This is the experience of all great mystics, all great poets, all great painters. Greatness is bound to have this feeling. Only small things can be completed, and only small desires can be fulfilled. The greater the desire, the more profound the longing — you are always coming closer and closer to the goal, but you never arrive. The distance between you and the goal remains almost exactly the same as it was the day you started your pilgrimage.
"The song I came to sing remains unsung to this day"… then what have I been doing all my life? "I have spent my days in stringing and unstringing my instruments"… just trying to find the right instrument, the right tuning of the instrument — but it has not happened.
"The time has not come true. The words have not been rightly set.
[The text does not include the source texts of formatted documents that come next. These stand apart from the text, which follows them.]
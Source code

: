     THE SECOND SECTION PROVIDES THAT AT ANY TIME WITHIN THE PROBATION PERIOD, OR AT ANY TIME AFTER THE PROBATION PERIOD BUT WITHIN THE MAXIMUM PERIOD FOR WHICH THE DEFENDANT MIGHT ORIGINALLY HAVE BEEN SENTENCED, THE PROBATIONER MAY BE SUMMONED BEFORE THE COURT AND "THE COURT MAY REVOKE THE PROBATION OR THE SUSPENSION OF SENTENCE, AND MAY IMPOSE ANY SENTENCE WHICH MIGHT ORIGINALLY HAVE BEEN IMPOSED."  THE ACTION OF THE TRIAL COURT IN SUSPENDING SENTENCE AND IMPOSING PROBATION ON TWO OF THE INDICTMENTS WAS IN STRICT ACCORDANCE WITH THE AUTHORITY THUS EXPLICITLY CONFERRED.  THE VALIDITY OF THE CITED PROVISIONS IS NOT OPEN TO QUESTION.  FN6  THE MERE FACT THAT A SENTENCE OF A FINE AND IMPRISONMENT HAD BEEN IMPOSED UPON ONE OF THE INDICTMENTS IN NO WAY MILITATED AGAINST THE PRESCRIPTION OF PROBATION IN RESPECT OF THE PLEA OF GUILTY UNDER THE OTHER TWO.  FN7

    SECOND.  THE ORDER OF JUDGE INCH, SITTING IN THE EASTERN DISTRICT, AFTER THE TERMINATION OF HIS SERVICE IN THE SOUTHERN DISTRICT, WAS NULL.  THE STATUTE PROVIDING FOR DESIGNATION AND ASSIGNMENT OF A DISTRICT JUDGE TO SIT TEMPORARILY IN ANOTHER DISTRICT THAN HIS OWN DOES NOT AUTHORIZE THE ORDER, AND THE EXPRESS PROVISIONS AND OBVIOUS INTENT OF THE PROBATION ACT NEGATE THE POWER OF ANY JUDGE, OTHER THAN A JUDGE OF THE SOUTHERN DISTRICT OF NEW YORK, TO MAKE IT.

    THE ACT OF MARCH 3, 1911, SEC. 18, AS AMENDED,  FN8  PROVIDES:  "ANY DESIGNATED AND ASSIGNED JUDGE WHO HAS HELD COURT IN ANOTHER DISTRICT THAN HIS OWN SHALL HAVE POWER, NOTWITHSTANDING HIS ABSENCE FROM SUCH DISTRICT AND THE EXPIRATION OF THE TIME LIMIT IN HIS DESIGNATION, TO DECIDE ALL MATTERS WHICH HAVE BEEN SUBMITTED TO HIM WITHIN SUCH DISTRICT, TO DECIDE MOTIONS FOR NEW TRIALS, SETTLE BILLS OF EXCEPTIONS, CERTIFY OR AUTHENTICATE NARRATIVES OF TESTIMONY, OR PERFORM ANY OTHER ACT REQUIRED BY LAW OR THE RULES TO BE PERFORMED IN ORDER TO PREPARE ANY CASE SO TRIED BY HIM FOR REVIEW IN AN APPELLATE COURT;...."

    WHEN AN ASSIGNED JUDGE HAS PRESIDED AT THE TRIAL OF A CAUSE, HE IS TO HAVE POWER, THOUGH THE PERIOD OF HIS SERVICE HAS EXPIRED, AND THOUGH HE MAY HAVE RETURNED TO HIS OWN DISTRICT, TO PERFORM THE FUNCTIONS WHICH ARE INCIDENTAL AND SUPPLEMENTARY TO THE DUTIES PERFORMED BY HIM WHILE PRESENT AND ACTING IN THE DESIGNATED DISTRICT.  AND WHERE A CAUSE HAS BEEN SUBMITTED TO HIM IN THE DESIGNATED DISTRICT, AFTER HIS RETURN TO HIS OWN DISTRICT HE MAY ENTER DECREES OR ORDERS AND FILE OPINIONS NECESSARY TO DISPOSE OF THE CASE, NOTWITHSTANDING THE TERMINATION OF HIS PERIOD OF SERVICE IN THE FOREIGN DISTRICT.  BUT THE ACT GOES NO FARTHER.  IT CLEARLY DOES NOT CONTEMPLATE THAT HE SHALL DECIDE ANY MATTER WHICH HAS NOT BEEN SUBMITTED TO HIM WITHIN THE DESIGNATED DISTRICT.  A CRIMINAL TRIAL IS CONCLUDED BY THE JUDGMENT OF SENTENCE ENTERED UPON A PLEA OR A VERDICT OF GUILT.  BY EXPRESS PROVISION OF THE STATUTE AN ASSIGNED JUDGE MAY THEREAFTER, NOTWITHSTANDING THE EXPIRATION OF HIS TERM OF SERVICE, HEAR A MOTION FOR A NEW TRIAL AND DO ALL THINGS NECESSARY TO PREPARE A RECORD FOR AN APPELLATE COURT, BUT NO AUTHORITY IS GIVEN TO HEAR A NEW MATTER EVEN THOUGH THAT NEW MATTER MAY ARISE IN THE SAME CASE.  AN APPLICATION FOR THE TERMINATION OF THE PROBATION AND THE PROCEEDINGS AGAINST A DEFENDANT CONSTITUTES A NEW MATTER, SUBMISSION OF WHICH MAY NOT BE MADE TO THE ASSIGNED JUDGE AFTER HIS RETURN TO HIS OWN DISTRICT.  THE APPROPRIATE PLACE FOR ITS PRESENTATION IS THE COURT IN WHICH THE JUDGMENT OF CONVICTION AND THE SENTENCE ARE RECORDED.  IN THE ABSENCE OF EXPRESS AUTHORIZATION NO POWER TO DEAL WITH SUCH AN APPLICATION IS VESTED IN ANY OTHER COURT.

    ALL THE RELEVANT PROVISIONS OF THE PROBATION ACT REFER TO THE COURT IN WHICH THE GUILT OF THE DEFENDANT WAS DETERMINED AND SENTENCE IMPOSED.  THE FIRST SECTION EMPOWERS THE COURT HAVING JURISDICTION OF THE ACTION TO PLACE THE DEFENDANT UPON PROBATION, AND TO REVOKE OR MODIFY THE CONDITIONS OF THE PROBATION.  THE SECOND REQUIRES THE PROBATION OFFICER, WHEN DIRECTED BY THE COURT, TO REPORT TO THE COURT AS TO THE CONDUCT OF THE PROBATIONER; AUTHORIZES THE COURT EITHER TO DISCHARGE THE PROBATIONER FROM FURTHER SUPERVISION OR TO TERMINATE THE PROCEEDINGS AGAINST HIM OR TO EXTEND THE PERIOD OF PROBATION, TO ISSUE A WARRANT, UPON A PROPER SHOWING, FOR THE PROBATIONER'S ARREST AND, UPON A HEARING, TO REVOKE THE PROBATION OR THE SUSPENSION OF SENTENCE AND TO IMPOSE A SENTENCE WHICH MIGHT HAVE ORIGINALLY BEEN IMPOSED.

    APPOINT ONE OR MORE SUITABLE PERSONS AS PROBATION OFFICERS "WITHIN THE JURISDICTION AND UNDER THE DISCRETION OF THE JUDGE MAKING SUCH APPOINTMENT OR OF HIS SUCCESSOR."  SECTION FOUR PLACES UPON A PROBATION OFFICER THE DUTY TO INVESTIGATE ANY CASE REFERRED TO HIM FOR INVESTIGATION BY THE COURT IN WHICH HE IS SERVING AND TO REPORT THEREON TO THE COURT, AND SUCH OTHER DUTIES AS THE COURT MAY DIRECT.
Only there is the agony of whishing in my heart." I am going with a deep wound and agony in my heart.
"The blossom has not opened: only the wind is sighing by." These words are immensely important, because they don't describe only Rabindranath Tagore's inner experience, they also describe that of thousands more geniuses of the world.
A genius has so much to say and so much to share that there are neither words to contain it, nor are there people to receive it.
A Sufi mystic, Bayazid, was once asked by a stranger, "What is your business?" He was not aware that Bayazid was a mystic; and Sufis live just like ordinary people. Unless somebody introduces you from their inner circle, you will never come to know that this man is a Sufi. When asked what his business was, Bayazid said, "My business? I sell glasses in the city of the blind."
The man looked at him: "What is he saying? What will the blind do with glasses?"
Bayazid said, "That is not my problem; that is their problem. My problem is somehow to persuade them to purchase a pair; whether they can see through them or not, I don't know."
The man said, "You seem to be mad."
Bayazid said, "That's true."
But this will be said by all the mystics — that they are selling glasses in the city of the blind, or that they are singing songs in the city of the deaf, or that they are teaching dances in the city of the crippled. Naturally, on the one hand they have a great ecstasy, which they want to express; and on the other hand they have a deep agony — that whatever they want to express always remains inexpressible.
If you can understand this statement of Rabindranath, it will help you immensely to understand the anguish of all the mystics, of all the great poets. It will also help you to understand why many mystics have remained silent. Seeing that there is no way of succeeding, only very few mystics have spoken. They have spoken, not because they think they are able to express what they have experienced; they have spoken so that perhaps listening to them, something may be triggered in the hearts of the listeners — something may be touched. Not that their words are going to convey the truth, but their constant effort may awaken something within you which is asleep. If not their words perhaps their presence, perhaps their silence, perhaps the depth of their eyes or the grace that surrounds them… hoping against hope that among millions, at least there may be one person who may be turned on.
Hence, they are not disappointed if nobody listens to them. They are not disappointed if people desert them. They are not disappointed even if people betray them. All this is expected. The miracle is that a few people don't betray, that a few people go on with them in deep love and trust.
Their minds may not be able to understand the mystic, but their hearts have heard the call, the challenge.
In this hope I have been speaking for thirty years continually. Even if a few people are turned on to God, I will feel utterly fulfilled. I will not die with the same agony as Rabindranath Tagore.